◆ What you need to do: Would you please repeat, word for word, only the lines from the one holding "7. 空闲连接Connect" through the one holding "val array = re" in the material below, without the pictures?

◆ Supplied entries:
....................

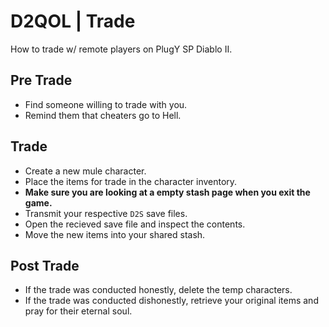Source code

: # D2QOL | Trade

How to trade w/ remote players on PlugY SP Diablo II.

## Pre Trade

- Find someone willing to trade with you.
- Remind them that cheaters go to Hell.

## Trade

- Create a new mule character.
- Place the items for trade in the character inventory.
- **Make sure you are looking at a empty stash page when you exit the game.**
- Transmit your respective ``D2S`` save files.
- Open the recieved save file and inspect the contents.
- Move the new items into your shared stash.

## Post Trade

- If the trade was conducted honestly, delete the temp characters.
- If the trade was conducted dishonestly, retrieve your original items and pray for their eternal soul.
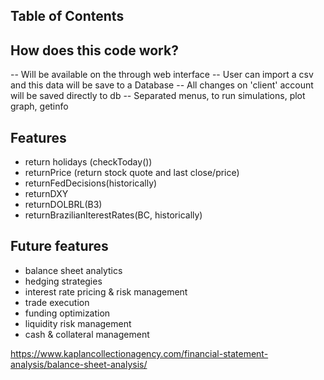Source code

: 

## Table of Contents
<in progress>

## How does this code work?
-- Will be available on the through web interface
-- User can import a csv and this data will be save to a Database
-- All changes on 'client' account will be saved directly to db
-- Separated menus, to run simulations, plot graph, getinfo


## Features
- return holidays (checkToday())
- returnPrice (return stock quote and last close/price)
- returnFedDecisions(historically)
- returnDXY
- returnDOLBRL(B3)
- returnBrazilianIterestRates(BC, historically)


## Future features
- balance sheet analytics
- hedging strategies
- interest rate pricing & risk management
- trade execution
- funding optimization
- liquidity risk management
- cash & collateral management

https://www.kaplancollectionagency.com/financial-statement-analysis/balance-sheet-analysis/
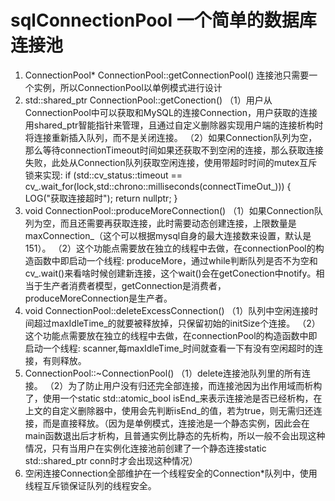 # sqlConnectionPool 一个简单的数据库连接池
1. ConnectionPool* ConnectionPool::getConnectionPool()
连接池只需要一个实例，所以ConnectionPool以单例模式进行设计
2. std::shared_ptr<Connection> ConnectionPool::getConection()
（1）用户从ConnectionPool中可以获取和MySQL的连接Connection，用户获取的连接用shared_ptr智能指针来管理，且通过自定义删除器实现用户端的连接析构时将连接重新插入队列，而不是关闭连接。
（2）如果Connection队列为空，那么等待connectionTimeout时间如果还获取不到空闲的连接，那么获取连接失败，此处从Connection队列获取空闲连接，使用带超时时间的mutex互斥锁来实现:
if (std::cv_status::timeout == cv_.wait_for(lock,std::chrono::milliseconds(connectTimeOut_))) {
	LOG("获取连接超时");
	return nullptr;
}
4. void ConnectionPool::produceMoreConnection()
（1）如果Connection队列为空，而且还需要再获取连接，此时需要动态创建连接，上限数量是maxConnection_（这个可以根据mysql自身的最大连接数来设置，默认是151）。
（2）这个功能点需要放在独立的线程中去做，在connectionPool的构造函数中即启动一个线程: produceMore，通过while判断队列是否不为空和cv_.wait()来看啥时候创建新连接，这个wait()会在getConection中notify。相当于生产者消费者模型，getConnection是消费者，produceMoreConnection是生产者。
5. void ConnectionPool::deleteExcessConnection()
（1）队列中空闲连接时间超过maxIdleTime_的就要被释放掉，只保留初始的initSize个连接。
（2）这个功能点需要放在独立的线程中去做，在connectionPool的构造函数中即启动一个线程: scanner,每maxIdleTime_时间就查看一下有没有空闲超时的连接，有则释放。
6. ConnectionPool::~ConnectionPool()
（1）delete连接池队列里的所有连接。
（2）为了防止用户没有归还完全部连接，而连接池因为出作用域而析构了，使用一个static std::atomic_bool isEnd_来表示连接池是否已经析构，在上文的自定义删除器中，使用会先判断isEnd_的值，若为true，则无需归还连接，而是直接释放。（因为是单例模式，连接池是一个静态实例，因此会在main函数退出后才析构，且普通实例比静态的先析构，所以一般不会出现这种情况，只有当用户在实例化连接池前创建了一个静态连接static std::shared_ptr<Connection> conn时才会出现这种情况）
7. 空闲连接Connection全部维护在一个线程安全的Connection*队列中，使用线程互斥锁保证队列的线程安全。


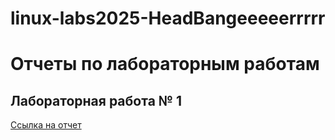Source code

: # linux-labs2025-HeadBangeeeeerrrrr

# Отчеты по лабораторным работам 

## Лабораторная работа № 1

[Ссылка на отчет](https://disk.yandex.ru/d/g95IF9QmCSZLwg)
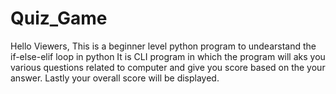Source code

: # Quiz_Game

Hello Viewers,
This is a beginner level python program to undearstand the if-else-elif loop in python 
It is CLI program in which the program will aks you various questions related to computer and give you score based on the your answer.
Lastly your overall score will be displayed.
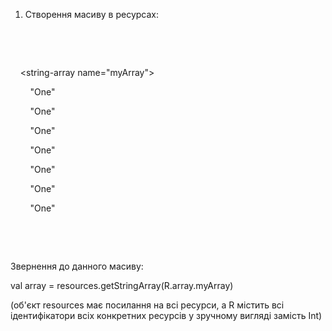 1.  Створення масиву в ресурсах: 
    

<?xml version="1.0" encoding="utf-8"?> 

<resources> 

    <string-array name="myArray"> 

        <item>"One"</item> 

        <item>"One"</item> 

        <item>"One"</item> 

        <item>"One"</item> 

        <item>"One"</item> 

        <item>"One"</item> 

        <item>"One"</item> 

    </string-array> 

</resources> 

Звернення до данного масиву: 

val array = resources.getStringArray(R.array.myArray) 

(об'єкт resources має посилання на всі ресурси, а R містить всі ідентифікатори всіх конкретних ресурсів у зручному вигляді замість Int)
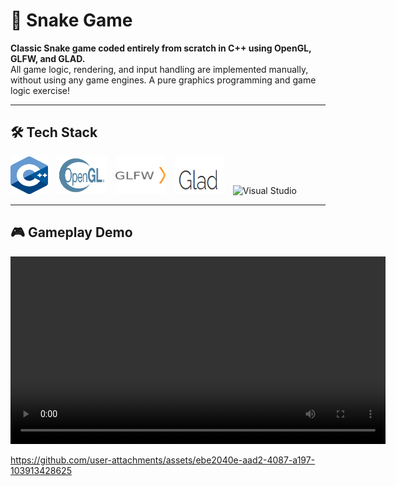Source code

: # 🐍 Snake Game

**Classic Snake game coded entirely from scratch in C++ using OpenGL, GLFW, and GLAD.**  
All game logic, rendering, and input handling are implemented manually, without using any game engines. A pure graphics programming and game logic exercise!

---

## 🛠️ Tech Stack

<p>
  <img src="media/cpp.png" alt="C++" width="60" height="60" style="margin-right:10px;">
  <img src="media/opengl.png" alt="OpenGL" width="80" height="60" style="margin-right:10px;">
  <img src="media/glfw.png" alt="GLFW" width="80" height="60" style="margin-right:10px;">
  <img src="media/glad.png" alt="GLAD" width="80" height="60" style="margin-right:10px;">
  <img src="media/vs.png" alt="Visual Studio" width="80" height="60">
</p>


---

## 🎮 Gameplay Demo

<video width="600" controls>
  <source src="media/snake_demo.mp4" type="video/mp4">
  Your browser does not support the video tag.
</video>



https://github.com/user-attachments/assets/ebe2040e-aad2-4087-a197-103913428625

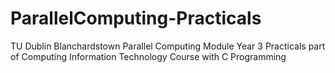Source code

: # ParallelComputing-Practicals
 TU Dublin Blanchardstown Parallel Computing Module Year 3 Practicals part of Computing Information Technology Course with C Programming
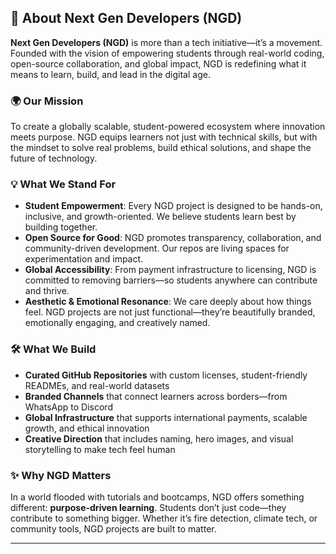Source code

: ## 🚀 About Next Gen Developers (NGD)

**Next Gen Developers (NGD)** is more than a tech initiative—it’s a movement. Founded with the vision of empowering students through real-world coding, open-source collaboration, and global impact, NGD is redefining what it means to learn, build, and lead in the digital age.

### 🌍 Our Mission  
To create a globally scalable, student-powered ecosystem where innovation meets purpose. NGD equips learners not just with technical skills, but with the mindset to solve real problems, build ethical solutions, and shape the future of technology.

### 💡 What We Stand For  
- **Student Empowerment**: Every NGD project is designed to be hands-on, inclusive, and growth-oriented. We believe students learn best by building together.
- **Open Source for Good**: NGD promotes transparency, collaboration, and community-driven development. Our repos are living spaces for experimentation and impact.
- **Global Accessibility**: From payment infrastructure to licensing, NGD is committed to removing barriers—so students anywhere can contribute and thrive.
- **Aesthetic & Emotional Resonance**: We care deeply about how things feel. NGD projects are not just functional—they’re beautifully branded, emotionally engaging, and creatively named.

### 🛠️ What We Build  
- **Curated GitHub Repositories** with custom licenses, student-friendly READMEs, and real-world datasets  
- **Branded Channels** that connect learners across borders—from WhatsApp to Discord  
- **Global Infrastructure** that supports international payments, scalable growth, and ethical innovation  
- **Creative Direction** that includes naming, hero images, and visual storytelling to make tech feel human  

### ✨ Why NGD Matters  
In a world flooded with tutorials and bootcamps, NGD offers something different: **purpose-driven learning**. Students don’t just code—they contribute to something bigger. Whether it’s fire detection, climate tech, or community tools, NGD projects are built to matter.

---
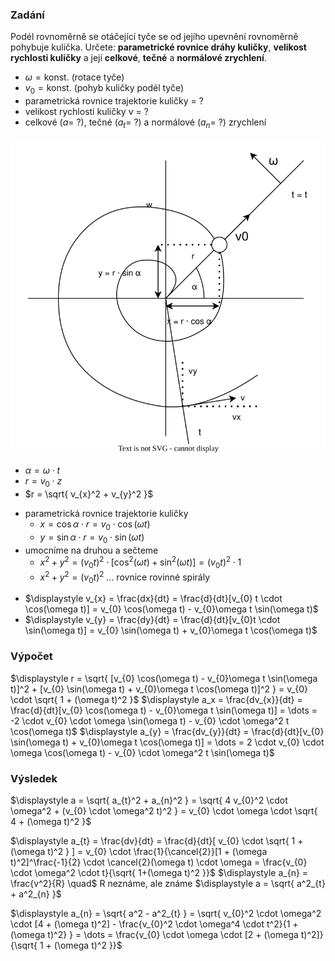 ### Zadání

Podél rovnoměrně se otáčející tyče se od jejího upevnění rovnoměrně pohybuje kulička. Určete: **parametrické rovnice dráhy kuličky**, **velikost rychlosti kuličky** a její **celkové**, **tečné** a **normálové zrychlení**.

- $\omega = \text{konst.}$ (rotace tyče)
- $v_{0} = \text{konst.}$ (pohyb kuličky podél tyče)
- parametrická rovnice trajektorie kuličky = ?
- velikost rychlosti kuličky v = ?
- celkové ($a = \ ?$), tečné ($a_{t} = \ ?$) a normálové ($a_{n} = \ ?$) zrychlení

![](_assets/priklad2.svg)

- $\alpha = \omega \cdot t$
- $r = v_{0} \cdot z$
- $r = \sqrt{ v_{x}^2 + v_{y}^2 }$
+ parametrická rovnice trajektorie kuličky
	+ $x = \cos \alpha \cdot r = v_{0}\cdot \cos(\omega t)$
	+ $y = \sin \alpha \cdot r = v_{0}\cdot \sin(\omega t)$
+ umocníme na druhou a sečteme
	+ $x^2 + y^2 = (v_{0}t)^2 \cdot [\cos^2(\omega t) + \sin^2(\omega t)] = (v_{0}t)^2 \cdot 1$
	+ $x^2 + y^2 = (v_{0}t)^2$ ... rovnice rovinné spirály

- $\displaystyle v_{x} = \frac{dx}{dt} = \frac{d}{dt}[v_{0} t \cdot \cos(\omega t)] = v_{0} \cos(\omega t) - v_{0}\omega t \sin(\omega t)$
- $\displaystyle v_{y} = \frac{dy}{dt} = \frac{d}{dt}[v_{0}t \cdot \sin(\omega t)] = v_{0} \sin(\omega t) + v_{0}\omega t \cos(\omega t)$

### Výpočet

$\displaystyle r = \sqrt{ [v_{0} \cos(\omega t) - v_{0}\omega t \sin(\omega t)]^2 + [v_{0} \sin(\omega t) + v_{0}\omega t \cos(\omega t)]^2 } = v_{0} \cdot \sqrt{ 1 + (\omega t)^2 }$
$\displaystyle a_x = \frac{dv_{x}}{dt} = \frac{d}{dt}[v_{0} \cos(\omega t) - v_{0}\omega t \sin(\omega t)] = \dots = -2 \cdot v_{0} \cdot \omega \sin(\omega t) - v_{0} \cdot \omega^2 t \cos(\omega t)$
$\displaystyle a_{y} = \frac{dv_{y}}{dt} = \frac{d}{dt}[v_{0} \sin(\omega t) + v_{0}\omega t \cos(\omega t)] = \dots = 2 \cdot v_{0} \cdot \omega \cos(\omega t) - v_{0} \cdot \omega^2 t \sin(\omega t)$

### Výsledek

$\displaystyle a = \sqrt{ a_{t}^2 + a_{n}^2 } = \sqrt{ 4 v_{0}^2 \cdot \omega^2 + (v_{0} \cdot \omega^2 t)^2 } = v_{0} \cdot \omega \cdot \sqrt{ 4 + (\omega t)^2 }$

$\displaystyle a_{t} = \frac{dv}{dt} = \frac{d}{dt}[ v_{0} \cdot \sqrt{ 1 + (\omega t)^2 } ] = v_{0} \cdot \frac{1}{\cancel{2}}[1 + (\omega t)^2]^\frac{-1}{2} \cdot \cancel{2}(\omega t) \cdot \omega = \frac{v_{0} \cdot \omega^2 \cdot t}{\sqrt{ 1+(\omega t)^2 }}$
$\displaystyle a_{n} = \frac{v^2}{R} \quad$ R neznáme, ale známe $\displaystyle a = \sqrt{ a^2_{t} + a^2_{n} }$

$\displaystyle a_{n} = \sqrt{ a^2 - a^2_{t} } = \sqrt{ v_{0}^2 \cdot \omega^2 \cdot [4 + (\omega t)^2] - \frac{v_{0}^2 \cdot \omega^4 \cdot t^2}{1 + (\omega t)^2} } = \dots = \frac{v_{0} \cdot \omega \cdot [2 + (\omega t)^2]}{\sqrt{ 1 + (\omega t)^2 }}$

....................

◆ Reply to the exercise:
7. 空闲连接Connection全部维护在一个线程安全的Connection*队列中，使用线程互斥锁保证队列的线程安全。


Source code

: # linux-labs2025-HeadBangeeeeerrrrr

# Отчеты по лабораторным работам 

## Лабораторная работа № 1

[Ссылка на отчет](https://disk.yandex.ru/d/g95IF9QmCSZLwg)
Source code

: # Quiz_Game

Hello Viewers,
This is a beginner level python program to undearstand the if-else-elif loop in python 
It is CLI program in which the program will aks you various questions related to computer and give you score based on the your answer.
Lastly your overall score will be displayed.
 1.  Створення масиву в ресурсах: 
    

<?xml version="1.0" encoding="utf-8"?> 

<resources> 

    <string-array name="myArray"> 

        <item>"One"</item> 

        <item>"One"</item> 

        <item>"One"</item> 

        <item>"One"</item> 

        <item>"One"</item> 

        <item>"One"</item> 

        <item>"One"</item> 

    </string-array> 

</resources> 

Звернення до данного масиву: 

val array = resources.getStringArray(R.array.myArray) 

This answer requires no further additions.